→ **Records from a data collection**:
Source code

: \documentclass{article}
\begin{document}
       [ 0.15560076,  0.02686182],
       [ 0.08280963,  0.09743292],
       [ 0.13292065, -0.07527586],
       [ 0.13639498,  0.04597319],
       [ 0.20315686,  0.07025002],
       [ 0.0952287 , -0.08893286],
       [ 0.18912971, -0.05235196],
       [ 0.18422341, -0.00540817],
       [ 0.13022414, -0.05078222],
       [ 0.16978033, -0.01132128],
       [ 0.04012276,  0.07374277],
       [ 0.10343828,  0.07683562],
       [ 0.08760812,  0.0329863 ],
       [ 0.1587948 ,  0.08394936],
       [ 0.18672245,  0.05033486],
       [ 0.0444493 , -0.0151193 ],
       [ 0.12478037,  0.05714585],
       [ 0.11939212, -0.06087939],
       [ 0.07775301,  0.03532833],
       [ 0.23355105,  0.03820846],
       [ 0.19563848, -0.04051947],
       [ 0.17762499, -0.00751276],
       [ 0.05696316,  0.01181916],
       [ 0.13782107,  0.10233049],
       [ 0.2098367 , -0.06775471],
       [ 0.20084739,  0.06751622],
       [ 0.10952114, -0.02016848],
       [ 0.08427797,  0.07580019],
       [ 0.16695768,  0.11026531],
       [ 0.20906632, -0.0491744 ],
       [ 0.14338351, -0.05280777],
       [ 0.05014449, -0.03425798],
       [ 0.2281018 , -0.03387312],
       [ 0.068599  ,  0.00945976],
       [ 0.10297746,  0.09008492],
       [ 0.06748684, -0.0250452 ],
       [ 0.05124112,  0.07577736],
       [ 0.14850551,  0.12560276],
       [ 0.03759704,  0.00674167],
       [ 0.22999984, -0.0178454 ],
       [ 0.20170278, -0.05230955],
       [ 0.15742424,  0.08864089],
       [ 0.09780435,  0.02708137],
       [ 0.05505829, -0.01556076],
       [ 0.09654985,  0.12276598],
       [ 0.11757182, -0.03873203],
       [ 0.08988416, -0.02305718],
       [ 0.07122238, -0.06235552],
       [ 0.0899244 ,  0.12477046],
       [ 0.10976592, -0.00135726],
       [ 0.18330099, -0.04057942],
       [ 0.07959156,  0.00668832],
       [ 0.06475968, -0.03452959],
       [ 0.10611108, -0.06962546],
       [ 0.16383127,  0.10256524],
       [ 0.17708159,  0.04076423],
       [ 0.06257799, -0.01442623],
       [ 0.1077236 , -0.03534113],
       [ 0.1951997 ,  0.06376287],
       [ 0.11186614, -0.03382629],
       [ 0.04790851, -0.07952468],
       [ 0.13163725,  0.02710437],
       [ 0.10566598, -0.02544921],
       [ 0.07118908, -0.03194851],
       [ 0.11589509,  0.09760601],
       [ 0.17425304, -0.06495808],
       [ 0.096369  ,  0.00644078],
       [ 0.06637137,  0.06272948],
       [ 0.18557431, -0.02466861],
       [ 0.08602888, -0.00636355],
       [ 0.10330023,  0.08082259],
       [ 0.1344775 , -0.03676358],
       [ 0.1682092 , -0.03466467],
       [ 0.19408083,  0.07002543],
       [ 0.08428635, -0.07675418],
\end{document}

→ **How to complete this task**:
From the first line to the last, write out the data exactly.

→ **Solution to the exercise**:
Source code

: \documentclass{article}
\begin{document}
       [ 0.15560076,  0.02686182],
       [ 0.08280963,  0.09743292],
       [ 0.13292065, -0.07527586],
       [ 0.13639498,  0.04597319],
       [ 0.20315686,  0.07025002],
       [ 0.0952287 , -0.08893286],
       [ 0.18912971, -0.05235196],
       [ 0.18422341, -0.00540817],
       [ 0.13022414, -0.05078222],
       [ 0.16978033, -0.01132128],
       [ 0.04012276,  0.07374277],
       [ 0.10343828,  0.07683562],
       [ 0.08760812,  0.0329863 ],
       [ 0.1587948 ,  0.08394936],
       [ 0.18672245,  0.05033486],
       [ 0.0444493 , -0.0151193 ],
       [ 0.12478037,  0.05714585],
       [ 0.11939212, -0.06087939],
       [ 0.07775301,  0.03532833],
       [ 0.23355105,  0.03820846],
       [ 0.19563848, -0.04051947],
       [ 0.17762499, -0.00751276],
       [ 0.05696316,  0.01181916],
       [ 0.13782107,  0.10233049],
       [ 0.2098367 , -0.06775471],
       [ 0.20084739,  0.06751622],
       [ 0.10952114, -0.02016848],
       [ 0.08427797,  0.07580019],
       [ 0.16695768,  0.11026531],
       [ 0.20906632, -0.0491744 ],
       [ 0.14338351, -0.05280777],
       [ 0.05014449, -0.03425798],
       [ 0.2281018 , -0.03387312],
       [ 0.068599  ,  0.00945976],
       [ 0.10297746,  0.09008492],
       [ 0.06748684, -0.0250452 ],
       [ 0.05124112,  0.07577736],
       [ 0.14850551,  0.12560276],
       [ 0.03759704,  0.00674167],
       [ 0.22999984, -0.0178454 ],
       [ 0.20170278, -0.05230955],
       [ 0.15742424,  0.08864089],
       [ 0.09780435,  0.02708137],
       [ 0.05505829, -0.01556076],
       [ 0.09654985,  0.12276598],
       [ 0.11757182, -0.03873203],
       [ 0.08988416, -0.02305718],
       [ 0.07122238, -0.06235552],
       [ 0.0899244 ,  0.12477046],
       [ 0.10976592, -0.00135726],
       [ 0.18330099, -0.04057942],
       [ 0.07959156,  0.00668832],
       [ 0.06475968, -0.03452959],
       [ 0.10611108, -0.06962546],
       [ 0.16383127,  0.10256524],
       [ 0.17708159,  0.04076423],
       [ 0.06257799, -0.01442623],
       [ 0.1077236 , -0.03534113],
       [ 0.1951997 ,  0.06376287],
       [ 0.11186614, -0.03382629],
       [ 0.04790851, -0.07952468],
       [ 0.13163725,  0.02710437],
       [ 0.10566598, -0.02544921],
       [ 0.07118908, -0.03194851],
       [ 0.11589509,  0.09760601],
       [ 0.17425304, -0.06495808],
       [ 0.096369  ,  0.00644078],
       [ 0.06637137,  0.06272948],
       [ 0.18557431, -0.02466861],
       [ 0.08602888, -0.00636355],
       [ 0.10330023,  0.08082259],
       [ 0.1344775 , -0.03676358],
       [ 0.1682092 , -0.03466467],
       [ 0.19408083,  0.07002543],
       [ 0.08428635, -0.07675418],
\end{document}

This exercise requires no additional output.